Agradecí el frescor de la brisa.
Maldije el brillo de las farolas. Tentado estuve de regresar al calor oscuro de
la caverna. A aquel segundo piso, puerta del Ministerio del Tiempo, que
comunicaba con los roqueros ochenta.
Miro hacia la derecha, hacia la
izquierda. Ambos sentidos me resultan idénticos. No tengo ni pajolera idea de
hacia dónde debo dirigirme, con el digno propósito de regresar a mi casa. No me cabe ya la menor duda, en la cadena de
montaje olvidaron instalarme el GPS. Bueno, quizás la media docena de pintas,
por decir un número, que inundan mi estómago (sin un triste pincho de tortilla
para hacer masa. En esta tierra de herejes no se estila eso de acompañar el
bebercio con materia sólida. Sólo a posteriori. Cuando ya no existe remedio)
tuviera algo que ver.
Se me acercan dos tipos de frente.
Son enormes, auténticos armarios
roperos. Sus ropajes festivos me deslumbran, dañan mis adormilados ojos
chinescos. Tonos fosforito, acompañados de gorritos ridículos. Trato de ponerme
en guardia, por si se acercan con intenciones no tan ociosas. ¿Cómo era
aquello? ¿Pie izquierdo algo adelantado, encarar al rival de lado, brazos
separados y elevados? La teoría nunca llevada a la práctica es inútil. Añoro la
frescura de un viejo colega de la
capital riojana, que ante la duda provocativa, se deshacía de sus gruesas
lentes y arreaba un cabezazo directo a la nariz del incauto e invasivo
oponente. Tú hostia primero, luego
pregunta. Era su triste lema. Cómo no iba yo a huir de todo aquello. De aquel
chocar de cuernos. De aquella actitud, tan de Taller de Hombres. Como antes mencioné,
el que cortaba el bacalao se cargó el
buen rollito, la sana fiesta, allá en mi lejano país, en mi lejana otra vida.
Mas, por fortuna, no era el caso.
La pareja disfrazada traía buenas intenciones. Supongo que deseaba adjuntarme
para su causa. Alguna fiesta de empresa, o stag
party, que es como denominan por estos lares a nuestras despedidas de
soltero. Las de ellas, lo indico por eso de la paridad y el buen rollito (no se
rían, que no está bien) las llaman hen
party (sí, sí, nosotros los poderosos ciervos altivos con esa pedazo de cornamenta,
ellas las gallinas,… y me ahorro el
símil. Para que luego hablen del sexismo del lenguaje español).
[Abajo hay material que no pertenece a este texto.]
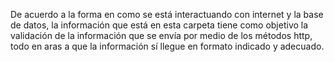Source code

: De acuerdo a la forma en como se está interactuando con internet y la base de datos, 
la información que está en esta carpeta tiene como objetivo la validación de la
información que se envía por medio de los métodos http, todo en aras a que la
información sí llegue en formato indicado y adecuado.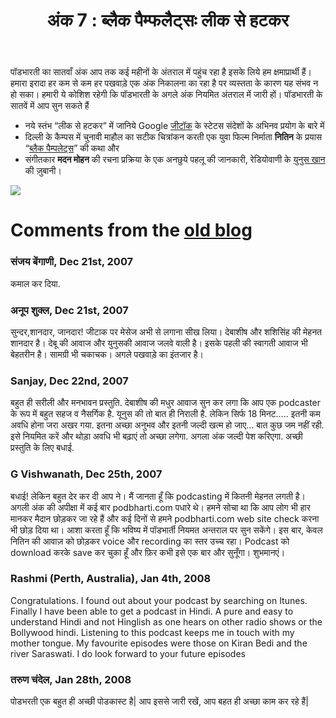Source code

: ﻿---
type: episode
podcasts: [Podbharati Classic]
Season: 1
Episode: 7
Image: "../../images/episode-art/pbclassic-s1e7.png"
title: "अंक 7 : ब्लैक पैम्फलैट्सः लीक से हटकर"
Description:
Date: "2007-12-20"   # this is the datetime for the when the episode was published. This will default to Date if it is not set. Example is "2016-04-25T04:09:45-05:00"
podcast_duration: 00:18:47
video_embed: "https://www.youtube.com/embed/TUdCj3ZeMMY?si=qc-cYgcfvHiwXkq-&amp;controls=0"
spotify_embed_url: 
soundcloud_embed_url: "https://w.soundcloud.com/player/?url=https%3A//api.soundcloud.com/tracks/425586024&color=%23ff5500"
explicit: "no"
tags: [ABVP, Student Union, GTalk, Madan Mohan]
featured: true
allow_comments: false

#podcast_file: "###.mp3" # the name of the podcast file, after the media prefix.
#podcast_bytes: "" # the length of the episode in bytes
#guests: [] # The names of your guests, based on the filename without extension.
#sponsors: []
#subtitle: ""
#images: ["img/episode/default-social.jpg"]
#hosts: [] # The names of your hosts, based on the filename without extension.
#aliases: ["/##"]
#youtube: ""
#media_override # if you want to use a specific URL for the audio file
#truncate: ""
#upcoming: true # set to true if you want this to be listed as upcoming, etc, etc
---
#
पॉडभारती का सातवाँ अंक आप तक कई महीनों के अंतराल में पहुंच रहा है इसके लिये हम क्षमाप्रार्थी हैं। हमारा इरादा हर कम से कम हर पखवाड़े एक अंक निकालना का रहा है पर व्यस्तता के कारण यह संभव न हो सका। हमारी ये कोशिश रहेगी कि पॉडभारती के अगले अंक नियमित अंतराल में जारी हों। पॉडभारती के सातवें में आप सुन सकते हैं
- नये स्तंभ “लीक से हटकर” में जानिये Google [जीटॉक](https://hi.wikipedia.org/wiki/%E0%A4%97%E0%A5%82%E0%A4%97%E0%A4%B2_%E0%A4%9F%E0%A5%89%E0%A4%95) के स्टेटस संदेशों के अभिनव प्रयोग के बारे में
- दिल्ली के कैम्पस में चुनावी माहौल का सटीक चित्रांकन करती एक युवा फिल्म निर्माता **नितिन** के प्रयास “[ब्लैक पैम्पलेट्स](https://www.youtube.com/playlist?list=PL5831B599E70544B2)” की कथा और
- संगीतकार **मदन मोहन** की रचना प्रक्रिया के एक अनछुये पहलू की जानकारी, रेडियोवाणी के [युनुस खान](http://radiovani.blogspot.com/) की ज़ुबानी।

![](/../../images/seperator-gold.png)
# Comments from the [old blog](https://web.archive.org/web/20101114173918/http://www.podbharti.com/episode7/)

### संजय बेंगाणी, Dec 21st, 2007
कमाल कर दिया.

### अनूप शुक्ल, Dec 21st, 2007
सुन्दर,शानदार, जानदार! जीटाक पर मेसेज अभी से लगाना सीख लिया। देबाशीष और शशिसिंह की मेहनत शानदार है। देबू की आवाज और युनुसकी आवाज जलवे वाली है। इसके पहली की स्वागती आवाज भी बेहतरीन है। सामग्री भी चकाचक। अगले पखवाड़े का इंतजार है।

### Sanjay, Dec 22nd, 2007
बहुत ही सरीली और मनभावन प्रस्‍तुति. देबाशीष की मधुर आवाज सुन कर लगा कि आप एक podcaster के रूप में बहुत सहज व नैसर्गिक है. यूनुस की तो बात ही निराली है. लेकिन सिर्फ 18 मिनट….. इतनी कम अवधि होना जरा अखर गया. इतना अच्‍छा अनुभव और इतनी ज‍ल्‍दी खत्‍म हो जाए… बात कुछ जम नहीं रही. इसे नियमित करें और थोड़ा अवधि भी बढ़ाएं तो अच्‍छा लगेगा. अगला अंक जल्‍दी पेश करिएगा. अच्‍छी प्रस्‍तुत‍ि के लिए बधाई.

### G Vishwanath, Dec 25th, 2007
बधाई! लेकिन बहुत देर कर दी आप ने। मैं जानता हूँ कि podcasting में कितनी मेहनत लगती है। अगली अंक की अपीक्षा में कई बार podbharti.com पधारे थे। हमने सोचा था कि आप लोग भी हार मानकर मैदान छोड़कर जा रहे हैं और कई दिनों से हमने podbharti.com web site check करना भी छोड़ दिया था। आशा करता हूँ कि भविष्य में पॉडभार्ती नियमत अन्तराल पर सुन सकेंगे। इस बार, केवल नितिन की आवाज़ को छोड़कर voice और recording का स्तर उच्च रहा। Podcast को download करके save कर चुका हूँ और फ़िर कभी इसे एक बार और सुनूँगा। शुभमानएं।

### Rashmi (Perth, Australia), Jan 4th, 2008
Congratulations. I found out about your podcast by searching on Itunes. Finally I have been able to get a podcast in Hindi. A pure and easy to understand Hindi and not Hinglish as one hears on other radio shows or the Bollywood hindi. Listening to this podcast keeps me in touch with my mother tongue. My favourite episodes were those on Kiran Bedi and the river Saraswati. I do look forward to your future episodes

### तरुण चंदेल, Jan 28th, 2008
पोडभरती एक बहुत ही अच्छी पोडकास्ट है| आप इससे जारी रखें, आप बहत ही अच्छा काम कर रहे हैं|
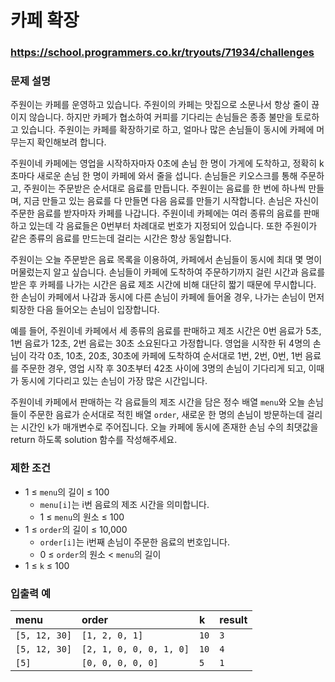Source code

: # 카페 확장

### https://school.programmers.co.kr/tryouts/71934/challenges

### 문제 설명

주원이는 카페를 운영하고 있습니다. 주원이의 카페는 맛집으로 소문나서 항상 줄이 끊이지 않습니다. 하지만 카페가 협소하여 커피를 기다리는 손님들은 종종 불만을 토로하고 있습니다. 주원이는 카페를 확장하기로 하고, 얼마나 많은 손님들이 동시에 카페에 머무는지 확인해보려 합니다.

주원이네 카페에는 영업을 시작하자마자 0초에 손님 한 명이 가게에 도착하고, 정확히 k초마다 새로운 손님 한 명이 카페에 와서 줄을 섭니다. 손님들은 키오스크를 통해 주문하고, 주원이는 주문받은 순서대로 음료를 만듭니다. 주원이는 음료를 한 번에 하나씩 만들며, 지금 만들고 있는 음료를 다 만들면 다음 음료를 만들기 시작합니다. 손님은 자신이 주문한 음료를 받자마자 카페를 나갑니다. 주원이네 카페에는 여러 종류의 음료를 판매하고 있는데 각 음료들은 0번부터 차례대로 번호가 지정되어 있습니다. 또한 주원이가 같은 종류의 음료를 만드는데 걸리는 시간은 항상 동일합니다.

주원이는 오늘 주문받은 음료 목록을 이용하여, 카페에서 손님들이 동시에 최대 몇 명이 머물렀는지 알고 싶습니다. 손님들이 카페에 도착하여 주문하기까지 걸린 시간과 음료를 받은 후 카페를 나가는 시간은 음료 제조 시간에 비해 대단히 짧기 때문에 무시합니다. 한 손님이 카페에서 나감과 동시에 다른 손님이 카페에 들어올 경우, 나가는 손님이 먼저 퇴장한 다음 들어오는 손님이 입장합니다.

예를 들어, 주원이네 카페에서 세 종류의 음료를 판매하고 제조 시간은 0번 음료가 5초, 1번 음료가 12초, 2번 음료는 30초 소요된다고 가정합니다. 영업을 시작한 뒤 4명의 손님이 각각 0초, 10초, 20초, 30초에 카페에 도착하여 순서대로 1번, 2번, 0번, 1번 음료를 주문한 경우, 영업 시작 후 30초부터 42초 사이에 3명의 손님이 기다리게 되고, 이때가 동시에 기다리고 있는 손님이 가장 많은 시간입니다.

주원이네 카페에서 판매하는 각 음료들의 제조 시간을 담은 정수 배열 `menu`와 오늘 손님들이 주문한 음료가 순서대로 적힌 배열 `order`, 새로운 한 명의 손님이 방문하는데 걸리는 시간인 `k`가 매개변수로 주어집니다. 오늘 카페에 동시에 존재한 손님 수의 최댓값을 return 하도록 solution 함수를 작성해주세요.

### 제한 조건

-   1 ≤ `menu`의 길이 ≤ 100
    -   `menu[i]`는 i번 음료의 제조 시간을 의미합니다.
    -   1 ≤ `menu`의 원소 ≤ 100
-   1 ≤ `order`의 길이 ≤ 10,000
    -   `order[i]`는 i번째 손님이 주문한 음료의 번호입니다.
    -   0 ≤ `order`의 원소 < `menu`의 길이
-   1 ≤ `k` ≤ 100

### 입출력 예

| menu          | order                   | k    | result |
| :------------ | :---------------------- | :--- | :----- |
| `[5, 12, 30]` | `[1, 2, 0, 1]`          | `10` | `3`    |
| `[5, 12, 30]` | `[2, 1, 0, 0, 0, 1, 0]` | `10` | `4`    |
| `[5]`         | `[0, 0, 0, 0, 0]`       | `5`  | `1`    |
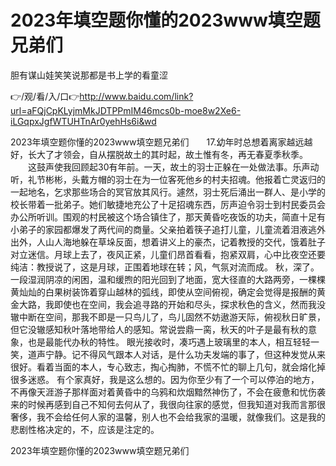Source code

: # 2023年填空题你懂的2023www填空题兄弟们
胆有谋山娃笑笑说那都是书上学的看童涩

👉/观/看/入/口👉http://www.baidu.com/link?url=aFQjCpKLyjmMkJDTPPmIM46mcs0b-moe8w2Xe6-iLGqpxJgfWTUHTnAr0yehHs6i&wd

2023年填空题你懂的2023www填空题兄弟们　　17.幼年时总想着离家越远越好，长大了才领会，自从摆脱故土的其时起，故土惟有冬，再无春夏季秋季。
　　这鼓声使我回顾起30有年前。一天，故土的羽士正躲在一处做法事。乐声动听，礼节彬彬，头戴方帽的羽士在为一位客死他乡的村夫招魂。他报着亡灵返归的一起地名，乞求那些场合的冥官放其风行。遽然，羽士死后涌出一群人、是小学的校长带着一批弟子。她们敏捷地充公了十足招魂东西，厉声迫令羽士到村民委员会办公所听训。围观的村民被这个场合镇住了，那天黄昏吃夜饭的功夫，简直十足有小弟子的家园都爆发了两代间的商量。父亲拍着筷子追打儿童，儿童流着泪液逃外出外，人山人海地躲在草垛反面，想着讲义上的豪杰，记着教授的交代，饿着肚子对立迷信。月球上去了，夜风正紧，儿童们昂首看看，抱紧双肩，心中比夜空还要纯洁：教授说了，这是月球，正围着地球在转；风，气氛对流而成。
	秋，深了。一段湿润阴凉的闲困，温和缓煦的阳光回到了地面，宽大径直的大路两旁，一棵棵黄灿灿的白果树装饰着穿山越林的弧线，即使从空间俯视，确定会觉得是报酬的黄金大路，我即使也在空间，我会追寻路的开始和尽头，探求秋色的含义，然而我没辙中断在空间，那我不即是一只鸟儿了，鸟儿固然不妨遨游天际，俯视秋日旷景，但它没辙感知秋叶落地带给人的感知。常说尝鼎一脔，秋天的叶子是最有秋的意象，也是最能代办秋的特性。
眼光接收时，凑巧遇上玻璃里的本人，相互轻轻一笑，道声宁静。记不得风气跟本人对话，是什么功夫发端的事了，但这种发觉从来很好。看着当面的本人，专心致志，掏心掏肺，不慌不忙的聊上几句，就会熔化掉很多迷惑。
有个家真好，我是这么想的。因为你至少有了一个可以停泊的地方，不再像天涯游子那样面对着黄昏中的乌鸦和炊烟黯然神伤了，不会在疲惫和忧伤袭来的时候再感到自己不知何去何从了，我很向往家的感觉，但我知道对我而言那很奢侈，我不会给任何人家的温馨，别人也不会给我家的温暖，就像我们。这是我的悲剧性格决定的，不，应该是注定的。

2023年填空题你懂的2023www填空题兄弟们
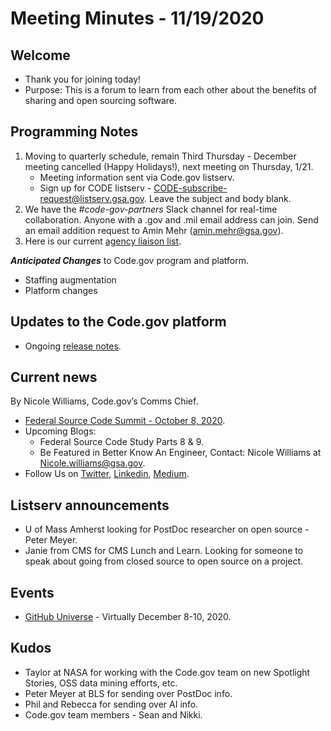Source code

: # Meeting Minutes - 11/19/2020

## Welcome
- Thank you for joining today!
- Purpose: This is a forum to learn from each other about the benefits of sharing and open sourcing software.

## Programming Notes
1. Moving to quarterly schedule, remain Third Thursday - December meeting cancelled (Happy Holidays!), next meeting on Thursday, 1/21. 
    - Meeting information sent via Code.gov listserv.
    - Sign up for CODE listserv - CODE-subscribe-request@listserv.gsa.gov. Leave the subject and body blank.
2. We have the *#code-gov-partners* Slack channel for real-time collaboration. Anyone with a .gov and .mil email address can join. Send an email addition request to Amin Mehr (amin.mehr@gsa.gov).
3. Here is our current [agency liaison list](SupportingDocs/agency_liaisons.md).

***Anticipated Changes*** to Code.gov program and platform.
- Staffing augmentation
- Platform changes

## Updates to the Code.gov platform
- Ongoing [release notes](https://github.com/GSA/code-gov-front-end/releases/tag/untagged-f6a1c3a2eccc07df5162).

## Current news
By Nicole Williams, Code.gov’s Comms Chief.
- [Federal Source Code Summit - October 8, 2020](https://digital.gov/event/2020/10/08/federal-source-code-summit-building-coding/).
- Upcoming Blogs: 
    - Federal Source Code Study Parts 8 & 9.
    - Be Featured in Better Know An Engineer, Contact: Nicole Williams at Nicole.williams@gsa.gov.
- Follow Us on [Twitter](https://twitter.com/codedotgov), [Linkedin](https://www.linkedin.com/company/code-gov), [Medium](https://medium.com/@CodeDotGov).

## Listserv announcements
- U of Mass Amherst looking for PostDoc researcher on open source - Peter Meyer.
- Janie from CMS for CMS Lunch and Learn. Looking for someone to speak about going from closed source to open source on a project.

## Events
- [GitHub Universe](https://githubuniverse.com/) - Virtually December 8-10, 2020.

## Kudos
- Taylor at NASA for working with the Code.gov team on new Spotlight Stories, OSS data mining efforts, etc.
- Peter Meyer at BLS for sending over PostDoc info.
- Phil and Rebecca for sending over AI info.
- Code.gov team members - Sean and Nikki.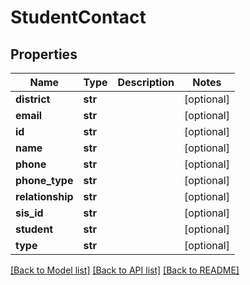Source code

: # StudentContact

## Properties
Name | Type | Description | Notes
------------ | ------------- | ------------- | -------------
**district** | **str** |  | [optional] 
**email** | **str** |  | [optional] 
**id** | **str** |  | [optional] 
**name** | **str** |  | [optional] 
**phone** | **str** |  | [optional] 
**phone_type** | **str** |  | [optional] 
**relationship** | **str** |  | [optional] 
**sis_id** | **str** |  | [optional] 
**student** | **str** |  | [optional] 
**type** | **str** |  | [optional] 

[[Back to Model list]](../README.md#documentation-for-models) [[Back to API list]](../README.md#documentation-for-api-endpoints) [[Back to README]](../README.md)


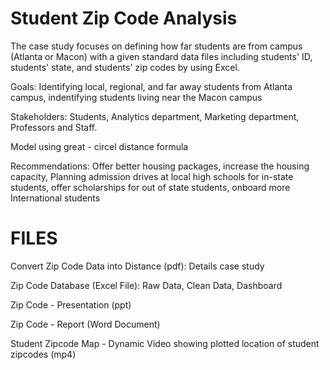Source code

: # Student Zip Code Analysis

The case study focuses on defining how far students are from campus (Atlanta or Macon) with a given standard data files including students' ID, students' state, and students' zip codes by using Excel.

Goals: Identifying local, regional, and far away students from Atlanta campus, indentifying students living near the Macon campus

Stakeholders: Students, Analytics department, Marketing department, Professors and Staff.

Model using great - circel distance formula 

Recommendations: Offer better housing packages, increase the housing capacity, Planning admission drives at local high schools for in-state students, offer scholarships for out of state students, onboard more International students

# FILES

Convert Zip Code Data into Distance (pdf): Details case study

Zip Code Database (Excel File): Raw Data, Clean Data, Dashboard

Zip Code - Presentation (ppt)

Zip Code - Report (Word Document) 

Student Zipcode Map - Dynamic Video showing plotted location of student zipcodes (mp4)
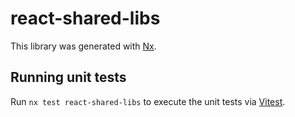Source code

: # react-shared-libs

This library was generated with [Nx](https://nx.dev).

## Running unit tests

Run `nx test react-shared-libs` to execute the unit tests via [Vitest](https://vitest.dev/).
Abandono la ridícula postura, o su
amago, ataque/defensiva, y apoyo mi mano izquierda en la pared, pues ésta tiene
clara intención de caer sobre mí. No para quieta, la jodía. La acera es bastante estrecha, espero no trastabillar y caer
a la calzada. Menudo cachondeo provocaría en la pareja carnavalesca.
Ya están frente a mí.
No sonríen demasiado. Mira que son
sosos, estando de despedida de soltero y con esos caretos. Sólo os falta la
goma, de oreja a oreja.
̶
Are you ok, Sir? ̶ dice uno de los bigardos, el más cercano. El
otro le respira a su derecha, sobre la nuca. Su tono es serio, sobrio y educado.
Nada juerguista, ni siquiera provocador, ni ofensivo.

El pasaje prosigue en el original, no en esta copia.